Craike answered that with the truth. "There were two who were horned. I followed them to give what aid I could."
Jorik scowled, and Zackuth spat into the fire.
"We were not horned; we have no power," the latter remarked. "But they have other tricks to play. So you came here?"
"I was clawed by a bear," Craike supplied a meager portion of his adventures, "and came here to lie up until I can heal me of that hurt."
"This is a snug hole," Jorik was appreciative. "But how got you such eating?" He popped half a fruit into his mouth and licked his juicy fingers. "This is no wilderness feeding."
"The tower is thought to be demon-haunted. Those taking passage down stream leave tribute."
Zackuth slapped his knee. "The Gods of the Waves are good to you, Lord Ka-rak, that you should stumble into such fortune. There is more than one kind of demon for the haunting towers. How say you, Lord Jorik?"

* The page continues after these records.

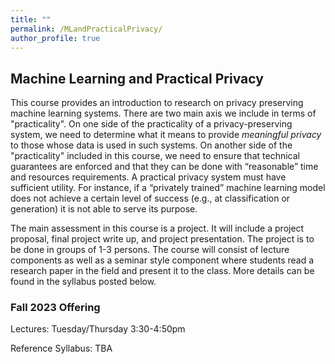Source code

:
 ```yaml
---
title: ""
permalink: /MLandPracticalPrivacy/
author_profile: true
---
```


<h2>Machine Learning and Practical Privacy</h2>

This course provides an introduction to research on privacy preserving machine learning systems. There are two main axis we include in terms of "practicality". On one side of the practicality of a privacy-preserving system, we need to determine what it means to provide <i>meaningful privacy</i> to those whose data is used in such systems.  On another side of the "practicality" included in this course, we need to ensure that technical guarantees are enforced and that they can be done with “reasonable” time and resources requirements. A practical privacy system must have sufficient utility. For instance, if a “privately trained” machine learning model does not achieve a certain level of success (e.g., at classification or generation) it is not able to serve its purpose. 


The main assessment in this course is a project. It will include a project proposal, final project write up, and project presentation. The project is to be done in groups of 1-3 persons. The course will consist of lecture components as well as a seminar style component where students read a research paper in the field and present it to the class. More details can be found in the syllabus posted below. 


<h3>Fall 2023 Offering</h3>

Lectures: Tuesday/Thursday 3:30-4:50pm

<!--Univeristy of Alberta course info: TBA-->

Reference Syllabus: TBA

<!--[here](https://bkacsmar.github.io/files/489syllabus.pdf) -->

"That we have also come into luck at last, since Lord Ka-rak has made us free of this hold. But perhaps you have some other thought in your head?" He spoke to the Esper.
Craike shrugged. "What the clouds decree shall fall as rain or snow," he quoted a saying of the caravan men.
It was close to sunset, and he was worried about Takya. He could not believe that she had gone permanently. And yet, if she returned, what would happen? He had been careful not to use Esper powers. Takya would have no such compunctions.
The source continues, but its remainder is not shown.